Biochar Amendment Increases C and N Retention in the Soil–Plant Systems: Its Implications in Enhancing Plant Growth and Water-Use Efficiency Under Reduced Irrigation Regimes of Maize (Zea mays L.)

Biochar influences soil biophysicochemical processes and nutrient availability, yet the effects of different biochar and soil water dynamics on carbon (C) and nitrogen (N) retention in the soil–plant systems remain unknown. Maize plants were grown in split-root pots filled with clay loam soil amended with wheat straw pellet biochar (WSP) and softwood pellet biochar (SWP) at 2% (w/w) and were either irrigated daily to 90% of water-holding capacity (FI) or irrigated with 70% volume of water used for FI to the whole root-zone (DI) or alternately to half root-zone (PRD) from the fourth leaf to grain-filling stage. Compared to the unamended controls, biochar amendment enhanced plant biomass and water-use efficiency, particularly when combined with PRD. Although the WSP amendment tended to decrease soil net N mineralization rate, it significantly increased C and N retention in the soil–plant systems.

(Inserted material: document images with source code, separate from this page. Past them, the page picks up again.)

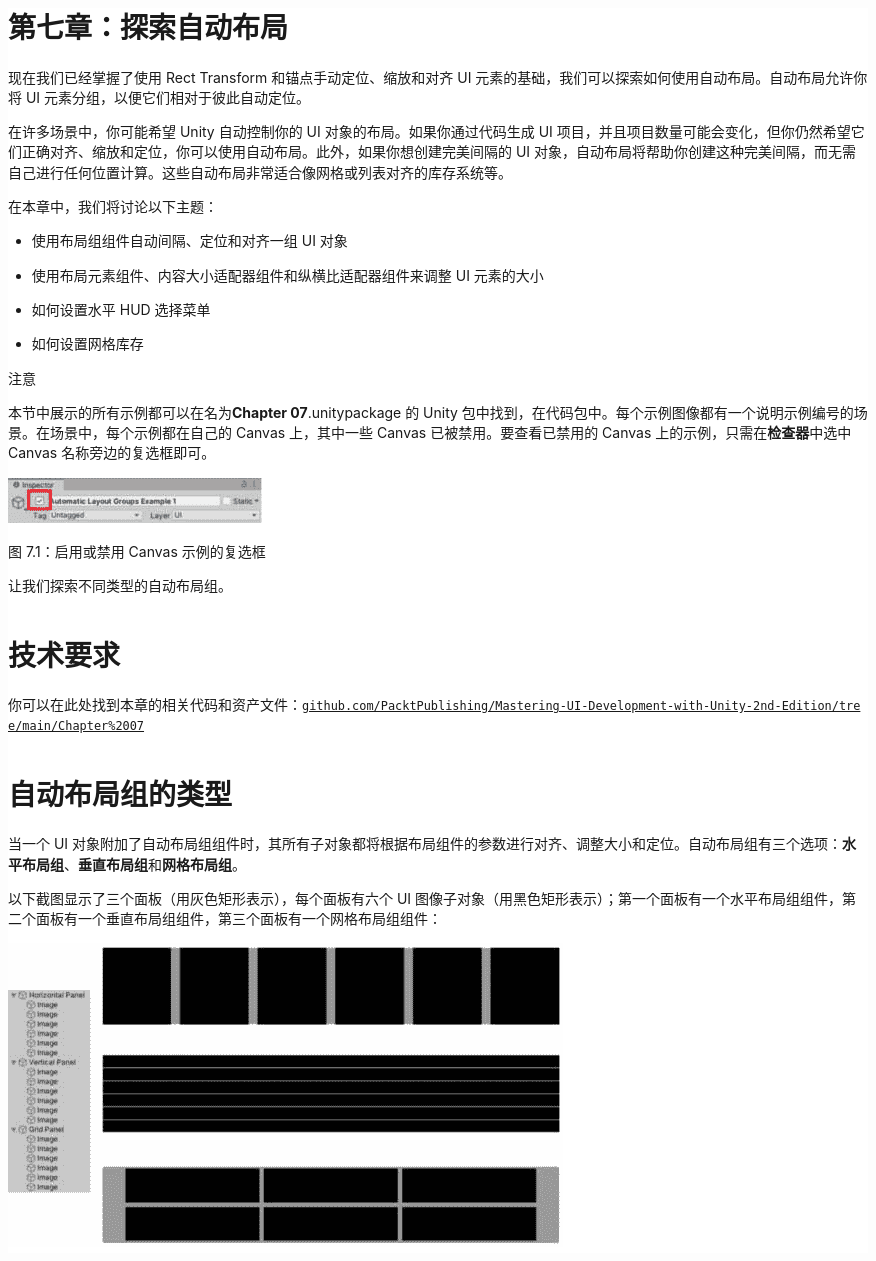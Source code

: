 

# 第七章：探索自动布局

现在我们已经掌握了使用 Rect Transform 和锚点手动定位、缩放和对齐 UI 元素的基础，我们可以探索如何使用自动布局。自动布局允许你将 UI 元素分组，以便它们相对于彼此自动定位。

在许多场景中，你可能希望 Unity 自动控制你的 UI 对象的布局。如果你通过代码生成 UI 项目，并且项目数量可能会变化，但你仍然希望它们正确对齐、缩放和定位，你可以使用自动布局。此外，如果你想创建完美间隔的 UI 对象，自动布局将帮助你创建这种完美间隔，而无需自己进行任何位置计算。这些自动布局非常适合像网格或列表对齐的库存系统等。

在本章中，我们将讨论以下主题：

+   使用布局组组件自动间隔、定位和对齐一组 UI 对象

+   使用布局元素组件、内容大小适配器组件和纵横比适配器组件来调整 UI 元素的大小

+   如何设置水平 HUD 选择菜单

+   如何设置网格库存

注意

本节中展示的所有示例都可以在名为**Chapter 07**.unitypackage 的 Unity 包中找到，在代码包中。每个示例图像都有一个说明示例编号的场景。在场景中，每个示例都在自己的 Canvas 上，其中一些 Canvas 已被禁用。要查看已禁用的 Canvas 上的示例，只需在**检查器**中选中 Canvas 名称旁边的复选框即可。

![图片](img/Figure_07.01_B18327.jpg)

图 7.1：启用或禁用 Canvas 示例的复选框

让我们探索不同类型的自动布局组。

# 技术要求

你可以在此处找到本章的相关代码和资产文件：[`github.com/PacktPublishing/Mastering-UI-Development-with-Unity-2nd-Edition/tree/main/Chapter%2007`](https://github.com/PacktPublishing/Mastering-UI-Development-with-Unity-2nd-Edition/tree/main/Chapter%2007)

# 自动布局组的类型

当一个 UI 对象附加了自动布局组组件时，其所有子对象都将根据布局组件的参数进行对齐、调整大小和定位。自动布局组有三个选项：**水平布局组**、**垂直布局组**和**网格布局组**。

以下截图显示了三个面板（用灰色矩形表示），每个面板有六个 UI 图像子对象（用黑色矩形表示）；第一个面板有一个水平布局组组件，第二个面板有一个垂直布局组组件，第三个面板有一个网格布局组组件：

![图 7.2：第七章场景中的自动布局组示例 1](img/Figure_07.02_B18327.jpg)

Compared to DI, PRD significantly increased soil respiration rate while lowering soil total organic C content. Moreover, PRD increased soil inorganic N content, which might be related to increased mineralization of soil organic C (SOC) and soil organic N (SON). Such effects might implicate that PRD outperformed DI in enhancing the mineralization of soil organic matter. Although PRD alone might not be a sustainable irrigation method because of greater C and N losses, biochar addition could alleviate these undesirable effects via depressing SOC and SON mineralization. Biochar amendment, especially WSP combined with PRD, could be a promising practice to increase maize growth and water-use efficiency while sustaining C and N retention in the soil–plant systems.